Vivien had been lured back to Tinsel Town to play Blanche in A Streetcar Named Desire and Olivier had come to offer support. Playing the role on stage for nine months had drained Vivien and they didn’t want to risk a long separation. Looking for a challenge to fill the time, Olivier signed on to star in the film adaptation of Theodore Dreiser’s controversial turn of the century urban novelSister Carrie. The filmreunited Olivier with director William Wyler, who had been instrumental in helping the actor appreciate the film medium during the grueling making of Wuthering Heights in 1938/39.

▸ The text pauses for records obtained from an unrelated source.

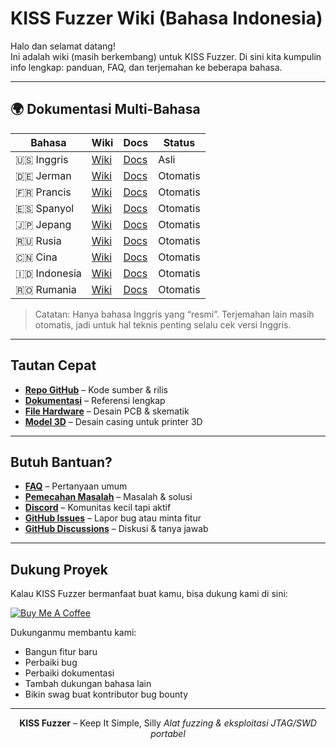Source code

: # KISS Fuzzer Wiki (Bahasa Indonesia)

Halo dan selamat datang!  
Ini adalah wiki (masih berkembang) untuk KISS Fuzzer. Di sini kita kumpulin info lengkap: panduan, FAQ, dan terjemahan ke beberapa bahasa.

---

## 🌍 Dokumentasi Multi-Bahasa

| Bahasa | Wiki | Docs | Status |
|--------|------|------|--------|
| 🇺🇸 Inggris | [Wiki](Home) | [Docs](https://kiss-fuzzer.readthedocs.io/en/latest/) | Asli |
| 🇩🇪 Jerman | [Wiki](Home-DE) | [Docs](https://kiss-fuzzer.readthedocs.io/de/latest/) | Otomatis |
| 🇫🇷 Prancis | [Wiki](Home-FR) | [Docs](https://kiss-fuzzer.readthedocs.io/fr/latest/) | Otomatis |
| 🇪🇸 Spanyol | [Wiki](Home-ES) | [Docs](https://kiss-fuzzer.readthedocs.io/es/latest/) | Otomatis |
| 🇯🇵 Jepang | [Wiki](Home-JA) | [Docs](https://kiss-fuzzer.readthedocs.io/ja/latest/) | Otomatis |
| 🇷🇺 Rusia | [Wiki](Home-RU) | [Docs](https://kiss-fuzzer.readthedocs.io/ru/latest/) | Otomatis |
| 🇨🇳 Cina | [Wiki](Home-ZH) | [Docs](https://kiss-fuzzer.readthedocs.io/zh/latest/) | Otomatis |
| 🇮🇩 Indonesia | [Wiki](Home-ID) | [Docs](https://kiss-fuzzer.readthedocs.io/id/latest/) | Otomatis |
| 🇷🇴 Rumania | [Wiki](Home-RO) | [Docs](https://kiss-fuzzer.readthedocs.io/ro/latest/) | Otomatis |

> Catatan: Hanya bahasa Inggris yang “resmi”. Terjemahan lain masih otomatis, jadi untuk hal teknis penting selalu cek versi Inggris.

---

## Tautan Cepat

- [**Repo GitHub**](https://github.com/seedon198/KISS) – Kode sumber & rilis  
- [**Dokumentasi**](https://kiss-fuzzer.readthedocs.io/) – Referensi lengkap  
- [**File Hardware**](https://github.com/seedon198/KISS/tree/main/hardware) – Desain PCB & skematik  
- [**Model 3D**](https://github.com/seedon198/KISS/tree/main/case) – Desain casing untuk printer 3D  

---

## Butuh Bantuan?

- [**FAQ**](FAQ-ID) – Pertanyaan umum  
- [**Pemecahan Masalah**](Troubleshooting-ID) – Masalah & solusi  
- [**Discord**](https://discord.gg/kiss-fuzzer) – Komunitas kecil tapi aktif  
- [**GitHub Issues**](https://github.com/seedon198/KISS/issues) – Lapor bug atau minta fitur  
- [**GitHub Discussions**](https://github.com/seedon198/KISS/discussions) – Diskusi & tanya jawab  

---

## Dukung Proyek

Kalau KISS Fuzzer bermanfaat buat kamu, bisa dukung kami di sini:

[![Buy Me A Coffee](https://img.shields.io/badge/Buy%20Me%20A%20Coffee-ffdd00?style=for-the-badge&logo=buy-me-a-coffee&logoColor=black)](https://buymeacoffee.com/kissfuzzer)

Dukunganmu membantu kami:
- Bangun fitur baru  
- Perbaiki bug  
- Perbaiki dokumentasi  
- Tambah dukungan bahasa lain  
- Bikin swag buat kontributor bug bounty  

---

<p align="center">
  <strong>KISS Fuzzer</strong> – Keep It Simple, Silly  
  <em>Alat fuzzing & eksploitasi JTAG/SWD portabel</em>
</p>

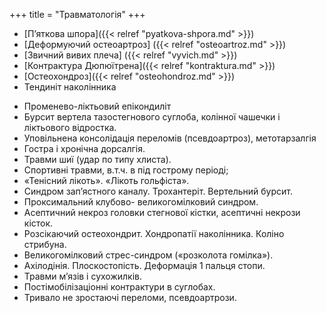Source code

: +++
title = "Травматологія"
+++

- [П’яткова шпора]({{< relref "pyatkova-shpora.md" >}})
- [Деформуючий остеоартроз] ({{< relref "osteoartroz.md" >}})
- [Звичний вивих плеча] ({{< relref "vyvich.md" >}})
- [Контрактура Дюпюїтрена]({{< relref "kontraktura.md" >}})
- [Остеохондроз]({{< relref "osteohondroz.md" >}})
- Тендиніт наколінника
<!--more-->
- Променево-ліктьовий епікондиліт
- Бурсит вертела тазостегнового суглоба, колінної чашечки і ліктьового відростка.
- Уповільнена консолідація переломів (псевдоартроз), метотарзалгія
- Гостра і хронічна дорсалгія.
- Травми шиї (удар по типу хлиста).
- Спортивні травми, в.т.ч. в під гострому періоді;
- «Тенісний лікоть». «Лікоть гольфіста».
- Синдром зап’ястного каналу. Трохантеріт. Вертельний бурсит. 
- Проксимальний клубово- великогомілковий синдром.
- Асептичний некроз головки стегнової кістки, асептичні некрози кісток.
- Розсікаючий остеохондрит. Хондропатії наколінника. Коліно стрибуна.
- Великогомілковий стрес-синдром («розколота гомілка»).
- Ахілодінія. Плоскостопість. Деформація 1 пальця стопи.
- Травми м’язів і сухожилків. 
- Постімобілізаціонні контрактури в суглобах.
- Тривало не зростаючі переломи, псевдоартрози.

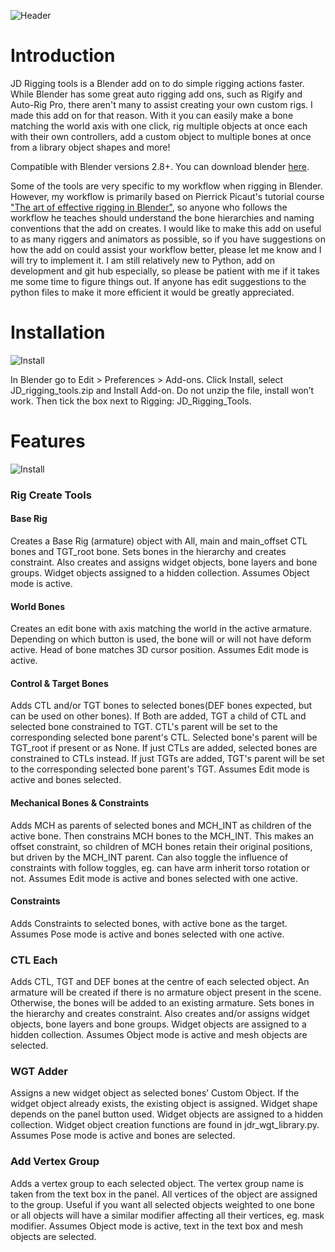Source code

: ![Header](https://github.com/jaldoyle/jd_rigging_tools/blob/master/images/YT_thumbnail_3.jpg)

# Introduction

JD Rigging tools is a Blender add on to do simple rigging actions faster. While Blender has some great auto rigging add ons, such as Rigify and Auto-Rig Pro, 
there aren't many to assist creating your own custom rigs. I made this add on for that reason. With it you can easily make a bone matching the world axis with one click, 
rig multiple objects at once each with their own controllers, add a custom object to multiple bones at once from a library object shapes and more!

Compatible with Blender versions 2.8+. You can download blender [here](https://www.blender.org/download/).

Some of the tools are very specific to my workflow when rigging in Blender. However, my workflow is primarily based on Pierrick Picaut's tutorial course 
["The art of effective rigging in Blender"](https://gumroad.com/p2design#AeQfrF), so anyone who follows the workflow he teaches should understand the bone hierarchies and naming conventions that the add on creates. I would like to make this add on useful to as many riggers and animators as possible, so if you have suggestions on how the add on could assist your workflow better, please let me know and I will try to implement it. I am still relatively new to Python, add on development and git hub especially, so please be patient with me if it takes me some time to figure things out. If anyone has edit suggestions to the python files to make it more efficient it would be greatly appreciated.

# Installation

![Install](https://github.com/jaldoyle/jd_rigging_tools/blob/master/images/install.jpg)

In Blender go to Edit > Preferences > Add-ons. Click Install, select JD_rigging_tools.zip and Install Add-on. Do not unzip the file, install won’t work. Then tick the box next to Rigging: JD_Rigging_Tools.

# Features

![Install](https://github.com/jaldoyle/jd_rigging_tools/blob/master/images/jdr_panel.jpg)

### Rig Create Tools

#### Base Rig
Creates a Base Rig (armature) object with All, main and main_offset CTL bones and TGT_root bone. Sets bones in the hierarchy and creates constraint. Also creates and assigns widget objects, bone layers and bone groups. Widget objects assigned to a hidden collection. Assumes Object mode is active.

#### World Bones
Creates an edit bone with axis matching the world in the active armature. Depending on which button is used, the bone will or will not have deform active. Head of bone matches 3D cursor position. Assumes Edit mode is active.

#### Control & Target Bones
Adds CTL and/or TGT bones to selected bones(DEF bones expected, but can be used on other bones). If Both are added, TGT a child of CTL and selected bone constrained to TGT. CTL's parent will be set to the corresponding selected bone parent's CTL. Selected bone's parent will be TGT_root if present or as None. If just CTLs are added, selected bones are constrained to CTLs instead. If just TGTs are added, TGT's parent will be set to the corresponding selected bone parent's TGT. Assumes Edit mode is active and bones selected.

#### Mechanical Bones & Constraints
Adds MCH as parents of selected bones and MCH_INT as children of the active bone. Then constrains MCH bones to the MCH_INT. This makes an offset constraint, so children of MCH bones retain their original positions, but driven by the MCH_INT parent. Can also toggle the influence of constraints with follow toggles, eg. can have arm inherit torso rotation or not. Assumes Edit mode is active and bones selected with one active.

#### Constraints
Adds Constraints to selected bones, with active bone as the target.
Assumes Pose mode is active and bones selected with one active.

### CTL Each
Adds CTL, TGT and DEF bones at the centre of each selected object. An armature will be created if there is no armature object present in the scene. Otherwise, the bones will be added to an existing armature. Sets bones in the hierarchy and creates constraint. Also creates and/or assigns widget objects, bone layers and bone groups. Widget objects are assigned to a hidden collection. Assumes Object mode is active and mesh objects are selected.

### WGT Adder
Assigns a new widget object as selected bones’ Custom Object. If the widget object already exists, the existing object is assigned. Widget shape depends on the panel button used.
Widget objects are assigned to a hidden collection. Widget object creation functions are found in jdr_wgt_library.py. Assumes Pose mode is active and bones are selected.

### Add Vertex Group
Adds a vertex group to each selected object. The vertex group name is taken from the text box in the panel. All vertices of the object are assigned to the group. Useful if you want all selected objects weighted to one bone or all objects will have a similar modifier affecting all their vertices, eg. mask modifier. Assumes Object mode is active, text in the text box and mesh objects are selected.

Carrie Meeber (Selznick discovery Jennifer Jones, who was married to the producer at the time) is a young girl from Wisconsin who leaves home at 18 in search of the American Dream. On board the train to Chicago she meets the suave and slightly creepy Charles Druet, who takes an immediate interest in her solo status and fresh looks. Carrie stays with her sister and her Swedish husband in a tenement flat on the wrong side of town and finds work in a shoe factory to help pay the rent. But her cheerful outlook quickly sours and she ties of the monotonous labour and meager pay. After suffering an injury-by-sewing-machine, Carrie is fired from her seat in the assembly line and turns to Druet out of desperation. But instead of helping her find a job, Druet just makes her his kept woman.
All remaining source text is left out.